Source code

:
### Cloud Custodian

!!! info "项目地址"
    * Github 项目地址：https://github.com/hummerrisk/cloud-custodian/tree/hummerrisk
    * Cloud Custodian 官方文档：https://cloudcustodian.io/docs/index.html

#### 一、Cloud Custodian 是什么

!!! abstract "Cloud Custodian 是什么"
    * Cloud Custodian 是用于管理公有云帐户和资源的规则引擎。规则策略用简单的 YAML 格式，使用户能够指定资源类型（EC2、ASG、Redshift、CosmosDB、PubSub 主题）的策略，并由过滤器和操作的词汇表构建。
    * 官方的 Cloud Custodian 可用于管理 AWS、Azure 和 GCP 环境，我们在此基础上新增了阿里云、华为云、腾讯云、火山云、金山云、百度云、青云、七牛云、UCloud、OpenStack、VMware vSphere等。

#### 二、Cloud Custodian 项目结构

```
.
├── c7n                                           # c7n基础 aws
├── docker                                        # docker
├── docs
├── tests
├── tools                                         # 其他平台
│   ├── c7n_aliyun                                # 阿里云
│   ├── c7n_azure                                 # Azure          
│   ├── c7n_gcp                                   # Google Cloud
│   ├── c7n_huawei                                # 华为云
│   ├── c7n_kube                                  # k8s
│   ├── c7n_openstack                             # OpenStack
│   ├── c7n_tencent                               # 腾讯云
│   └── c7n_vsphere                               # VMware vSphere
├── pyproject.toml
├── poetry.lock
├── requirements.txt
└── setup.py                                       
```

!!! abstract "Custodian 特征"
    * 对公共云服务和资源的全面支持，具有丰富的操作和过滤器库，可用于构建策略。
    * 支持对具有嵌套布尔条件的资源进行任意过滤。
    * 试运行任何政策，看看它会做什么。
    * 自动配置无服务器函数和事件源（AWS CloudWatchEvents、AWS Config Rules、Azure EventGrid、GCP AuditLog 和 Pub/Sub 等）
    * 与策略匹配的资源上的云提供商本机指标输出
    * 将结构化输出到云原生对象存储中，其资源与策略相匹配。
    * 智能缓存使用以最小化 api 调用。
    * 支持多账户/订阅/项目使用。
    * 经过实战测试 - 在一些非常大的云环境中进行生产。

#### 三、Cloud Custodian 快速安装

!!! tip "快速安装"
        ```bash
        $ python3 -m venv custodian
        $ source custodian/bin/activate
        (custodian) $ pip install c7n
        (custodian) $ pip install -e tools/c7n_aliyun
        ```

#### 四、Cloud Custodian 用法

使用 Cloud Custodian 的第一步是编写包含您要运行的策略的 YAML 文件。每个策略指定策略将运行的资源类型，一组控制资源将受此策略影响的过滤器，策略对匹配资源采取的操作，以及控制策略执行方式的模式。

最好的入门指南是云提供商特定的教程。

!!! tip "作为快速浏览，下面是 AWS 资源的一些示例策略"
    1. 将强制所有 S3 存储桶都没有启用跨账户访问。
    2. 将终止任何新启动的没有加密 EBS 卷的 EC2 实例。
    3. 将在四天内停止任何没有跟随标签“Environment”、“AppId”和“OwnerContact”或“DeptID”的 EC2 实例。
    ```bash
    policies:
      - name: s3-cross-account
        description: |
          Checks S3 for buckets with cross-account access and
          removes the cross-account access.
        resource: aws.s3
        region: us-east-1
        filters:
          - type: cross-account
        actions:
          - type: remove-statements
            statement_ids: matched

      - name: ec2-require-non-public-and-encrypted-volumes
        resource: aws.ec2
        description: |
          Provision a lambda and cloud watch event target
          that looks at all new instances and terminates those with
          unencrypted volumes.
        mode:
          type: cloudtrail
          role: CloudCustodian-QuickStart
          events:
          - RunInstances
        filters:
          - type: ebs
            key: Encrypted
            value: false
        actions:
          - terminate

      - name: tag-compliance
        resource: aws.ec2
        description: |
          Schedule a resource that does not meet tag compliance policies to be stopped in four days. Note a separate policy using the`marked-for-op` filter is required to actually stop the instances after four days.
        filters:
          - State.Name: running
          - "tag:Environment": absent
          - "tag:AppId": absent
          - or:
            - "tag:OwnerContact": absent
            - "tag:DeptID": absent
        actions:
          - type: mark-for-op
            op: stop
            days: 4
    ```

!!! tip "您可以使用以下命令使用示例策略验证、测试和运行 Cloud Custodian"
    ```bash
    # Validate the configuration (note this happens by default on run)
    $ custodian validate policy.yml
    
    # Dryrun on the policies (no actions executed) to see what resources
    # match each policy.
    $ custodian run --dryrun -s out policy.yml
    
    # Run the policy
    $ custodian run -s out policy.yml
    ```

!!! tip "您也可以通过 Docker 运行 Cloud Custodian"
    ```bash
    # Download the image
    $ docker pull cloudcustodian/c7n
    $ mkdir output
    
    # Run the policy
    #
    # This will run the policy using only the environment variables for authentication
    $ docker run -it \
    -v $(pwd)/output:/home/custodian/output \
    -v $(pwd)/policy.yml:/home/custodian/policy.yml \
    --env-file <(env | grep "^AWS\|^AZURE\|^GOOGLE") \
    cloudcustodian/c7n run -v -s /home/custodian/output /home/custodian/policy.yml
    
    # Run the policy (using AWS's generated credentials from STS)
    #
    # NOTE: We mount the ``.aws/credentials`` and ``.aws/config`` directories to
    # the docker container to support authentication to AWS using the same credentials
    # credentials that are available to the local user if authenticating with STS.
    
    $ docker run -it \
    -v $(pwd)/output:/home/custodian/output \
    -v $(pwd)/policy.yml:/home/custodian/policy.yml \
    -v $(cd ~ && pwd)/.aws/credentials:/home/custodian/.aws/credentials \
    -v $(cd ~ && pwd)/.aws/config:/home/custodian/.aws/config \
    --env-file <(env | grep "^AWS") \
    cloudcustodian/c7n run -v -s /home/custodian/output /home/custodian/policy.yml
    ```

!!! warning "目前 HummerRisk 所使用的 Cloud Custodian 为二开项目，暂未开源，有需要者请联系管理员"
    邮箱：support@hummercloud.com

——————————

> [Work to be completed] In the listing above, find every line with the word "account" and copy it out.

> [Written solution]
      - name: s3-cross-account
          Checks S3 for buckets with cross-account access and
          removes the cross-account access.
          - type: cross-account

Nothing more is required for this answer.